Industrial energy consumers object to language in the $816 billion House economic recovery bill that would require state governors to support decoupling of electricity and natural gas volumes from prices in order to get more stimulus funds.
Under decoupling, utility revenues from sales of natural gas and electricity would remain stable even if consumer demand for the commodities fall as a result of energy efficient practices.

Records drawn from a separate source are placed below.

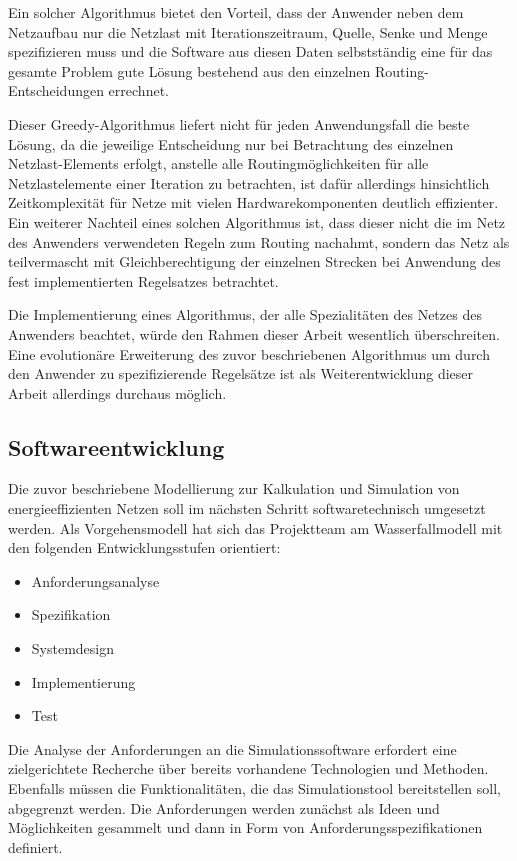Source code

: Ein solcher Algorithmus bietet den Vorteil, dass der Anwender neben dem Netzaufbau nur die Netzlast mit Iterationszeitraum, Quelle, Senke und Menge spezifizieren muss und die Software aus diesen Daten selbstständig eine für das gesamte Problem  gute Lösung bestehend aus den einzelnen Routing-Entscheidungen errechnet.


Dieser Greedy-Algorithmus liefert nicht für jeden Anwendungsfall die beste Lösung, da die jeweilige Entscheidung nur bei Betrachtung des einzelnen Netzlast-Elements erfolgt, anstelle alle Routingmöglichkeiten für alle Netzlastelemente einer Iteration zu betrachten, ist dafür allerdings hinsichtlich Zeitkomplexität für Netze mit vielen Hardwarekomponenten deutlich effizienter.
Ein weiterer Nachteil eines solchen Algorithmus ist, dass dieser nicht die im Netz des Anwenders verwendeten Regeln zum Routing nachahmt, sondern das Netz als teilvermascht mit Gleichberechtigung der einzelnen Strecken bei Anwendung des fest implementierten Regelsatzes betrachtet.


Die Implementierung eines Algorithmus, der alle Spezialitäten des Netzes des Anwenders beachtet, würde den Rahmen dieser Arbeit wesentlich überschreiten. Eine evolutionäre Erweiterung des zuvor beschriebenen Algorithmus um durch den Anwender zu spezifizierende Regelsätze ist als Weiterentwicklung dieser Arbeit allerdings durchaus möglich.


\subsection{Softwareentwicklung}\label{subsec:VorgSoftwareEng}
Die zuvor beschriebene Modellierung zur Kalkulation und Simulation von energieeffizienten Netzen soll im nächsten Schritt softwaretechnisch umgesetzt werden. Als Vorgehensmodell hat sich das Projektteam am Wasserfallmodell mit den folgenden Entwicklungsstufen orientiert:
\begin{itemize}
\item Anforderungsanalyse
\item Spezifikation
\item Systemdesign
\item Implementierung
\item Test
\end{itemize}
Die Analyse der Anforderungen an die Simulationssoftware erfordert eine zielgerichtete Recherche über bereits vorhandene Technologien und Methoden. Ebenfalls müssen die Funktionalitäten, die das Simulationstool bereitstellen soll, abgegrenzt werden. Die Anforderungen werden zunächst als Ideen und Möglichkeiten gesammelt und dann in Form von Anforderungsspezifikationen definiert.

While the tactic is an incentive for utilities to push energy savings, it would be a “disincentive” for industrial energy consumers to invest in energy-efficient equipment, given that there would be no measurable change in their utility bills, said Paul N. Cicio, president of the Industrial Energy Consumers of America.
The decoupling language was in the House Energy and Commerce Committee portion of the House stimulus package (HR 1), which cleared the House by 244-188 Wednesday with zero support from Republicans. The decoupling provision is being “pushed” by Democrats and environmentalists, Cicio said.
“Decoupling is a direct disincentive for manufacturers to implement energy efficiency projects that improve our competitiveness and reduce greenhouse gas emissions. Decoupling means if we reduce our electricity and natural gas consumption, we will not see a reduction in the costs,” he wrote Thursday in a letter to Sen. Jeff Bingaman (D-NM), chairman of the Senate Energy and Natural Resources Committee.
The Senate is expected to take up its nearly $900 billion economic recovery package next week. Unlike the House, the Senate’s measure does not include a provision on decoupling. There are a number of differences in the House and Senate bills — particularly in the energy area — that will have to be reconciled before the package can be sent to the White House.
“For many manufacturers, the cost of electricity and natural gas is significant and can determine whether they are competitive in global markets. We urge you to not pass legislation that increase electricity or natural gas costs and put more jobs at risk.”